# .ai Datei in PS öffnen/importieren!!



## regurge (29. Dezember 2005)

weis einer wie ich die Pfaddatei in PS importieren/öffnen kann? vielleicht kann man die Datei auch irgendwie in eine Form-Datei umwandeln, dass ich sie öffnen kann.

Danke


----------



## ikon (29. Dezember 2005)

Platzieren...


----------



## regurge (29. Dezember 2005)

das hab ich natürliches als erstes probiert, nur leider scheint das nicht zu funktionieren .. bekomm dann nur ein Rechteck angezeigt und wenn ich das bestätige hab ich wieder ein leeres Bild.

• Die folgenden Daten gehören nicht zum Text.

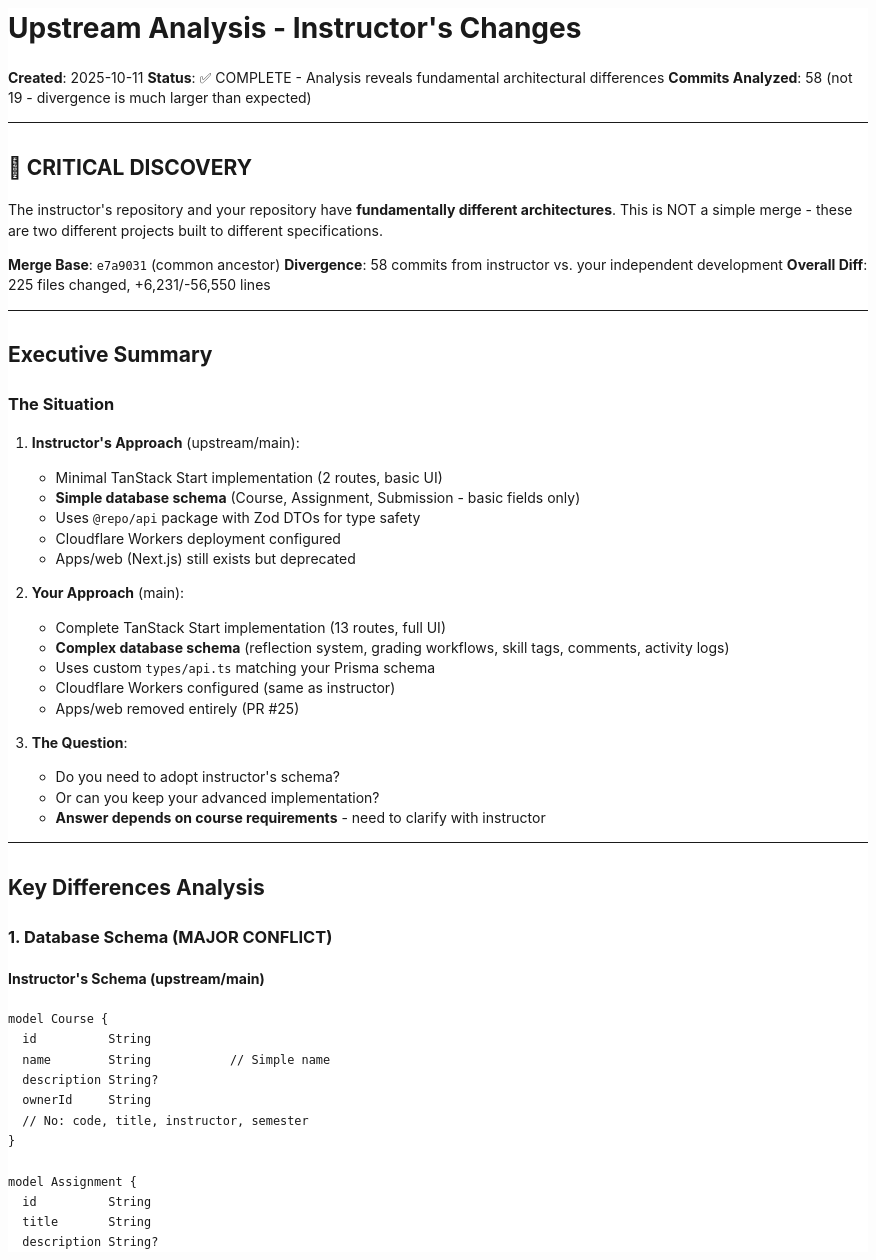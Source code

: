 # Upstream Analysis - Instructor's Changes

**Created**: 2025-10-11
**Status**: ✅ COMPLETE - Analysis reveals fundamental architectural differences
**Commits Analyzed**: 58 (not 19 - divergence is much larger than expected)

---

## 🚨 CRITICAL DISCOVERY

The instructor's repository and your repository have **fundamentally different architectures**. This is NOT a simple merge - these are two different projects built to different specifications.

**Merge Base**: `e7a9031` (common ancestor)
**Divergence**: 58 commits from instructor vs. your independent development
**Overall Diff**: 225 files changed, +6,231/-56,550 lines

---

## Executive Summary

### The Situation

1. **Instructor's Approach** (upstream/main):
   - Minimal TanStack Start implementation (2 routes, basic UI)
   - **Simple database schema** (Course, Assignment, Submission - basic fields only)
   - Uses `@repo/api` package with Zod DTOs for type safety
   - Cloudflare Workers deployment configured
   - Apps/web (Next.js) still exists but deprecated

2. **Your Approach** (main):
   - Complete TanStack Start implementation (13 routes, full UI)
   - **Complex database schema** (reflection system, grading workflows, skill tags, comments, activity logs)
   - Uses custom `types/api.ts` matching your Prisma schema
   - Cloudflare Workers configured (same as instructor)
   - Apps/web removed entirely (PR #25)

3. **The Question**:
   - Do you need to adopt instructor's schema?
   - Or can you keep your advanced implementation?
   - **Answer depends on course requirements** - need to clarify with instructor

---

## Key Differences Analysis

### 1. Database Schema (MAJOR CONFLICT)

#### Instructor's Schema (upstream/main)
```prisma
model Course {
  id          String
  name        String           // Simple name
  description String?
  ownerId     String
  // No: code, title, instructor, semester
}

model Assignment {
  id          String
  title       String
  description String?
```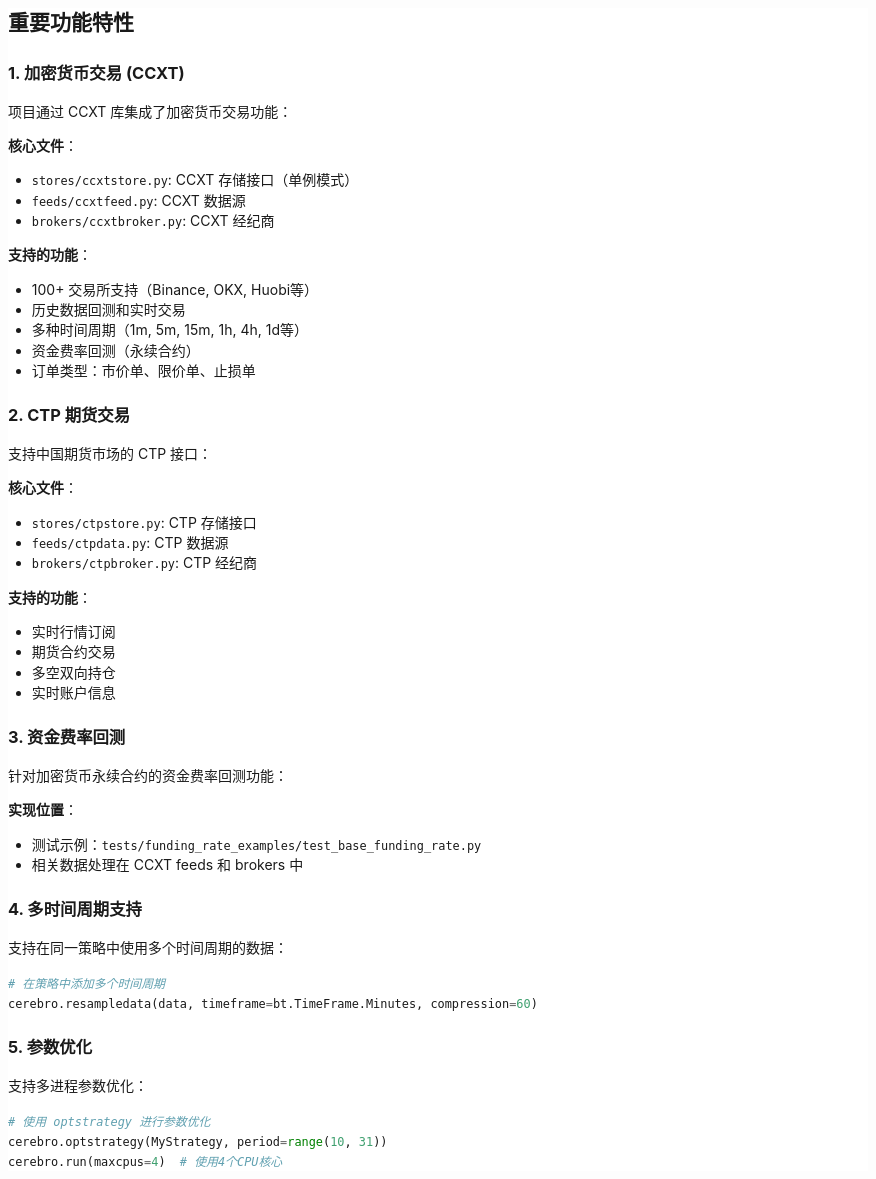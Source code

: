 ## 重要功能特性

### 1. 加密货币交易 (CCXT)

项目通过 CCXT 库集成了加密货币交易功能：

**核心文件**：
- `stores/ccxtstore.py`: CCXT 存储接口（单例模式）
- `feeds/ccxtfeed.py`: CCXT 数据源
- `brokers/ccxtbroker.py`: CCXT 经纪商

**支持的功能**：
- 100+ 交易所支持（Binance, OKX, Huobi等）
- 历史数据回测和实时交易
- 多种时间周期（1m, 5m, 15m, 1h, 4h, 1d等）
- 资金费率回测（永续合约）
- 订单类型：市价单、限价单、止损单

### 2. CTP 期货交易

支持中国期货市场的 CTP 接口：

**核心文件**：
- `stores/ctpstore.py`: CTP 存储接口
- `feeds/ctpdata.py`: CTP 数据源
- `brokers/ctpbroker.py`: CTP 经纪商

**支持的功能**：
- 实时行情订阅
- 期货合约交易
- 多空双向持仓
- 实时账户信息

### 3. 资金费率回测

针对加密货币永续合约的资金费率回测功能：

**实现位置**：
- 测试示例：`tests/funding_rate_examples/test_base_funding_rate.py`
- 相关数据处理在 CCXT feeds 和 brokers 中

### 4. 多时间周期支持

支持在同一策略中使用多个时间周期的数据：

```python
# 在策略中添加多个时间周期
cerebro.resampledata(data, timeframe=bt.TimeFrame.Minutes, compression=60)
```

### 5. 参数优化

支持多进程参数优化：

```python
# 使用 optstrategy 进行参数优化
cerebro.optstrategy(MyStrategy, period=range(10, 31))
cerebro.run(maxcpus=4)  # 使用4个CPU核心
```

Und die Pfaddatei ist sicher nicht beschädigt, da ich sie in c4d importieren kann.


----------



## ikon (29. Dezember 2005)

Mit was hast Du die Pfade denn angelegt? Denn falls mit Photoshop, dann ist es nicht verwunderlich. Man kann zwar Pfade in Photoshop erstellen, allerdings nur in Photoshop füllen, da PS die Pfade in Pixelgrafiken umrechnet. Es ist unmöglich mit Photoshop (zumindest bis 7) gefüllte .ai Pfade zu exportieren. Der Grund warum Deine .ai leer ist: Beim Platzieren kann PS ja schlecht etwas darstellen, was es gar nicht gibt, da ein einfacher Pfad ja nur eine Flächenbeschreibung ohne Fläche ist(quasi nur ein Umriss). In C4D und anderen 3D Progs ist das etwas anders, dort importiert man direkt den Pfad, da 3D Progs auch auf Vektorbasis arbeiten. Um eine anständige Vektorgrafik zu erstellen,  müsstest Du Deine aus PS exportierten .ai Pfade in Illustrator oder einem anderen Vektorprogramm laden um die Flächen zu füllen oder sie direkt in einem solchen Programm erstellen.

Hoffe das war jetzt annähernd verständlich. 

mfg,
ikon


----------



## regurge (29. Dezember 2005)

ja, danke ... hatte noch die Hoffnung das es irgendwie mit PS geht, naja hab mir jetzt die Datei bei einem Freund in Corel als .jpg gespeichert 

Ab jetzt vergess ich nicht mehr eine Form anzulegen ;D


----------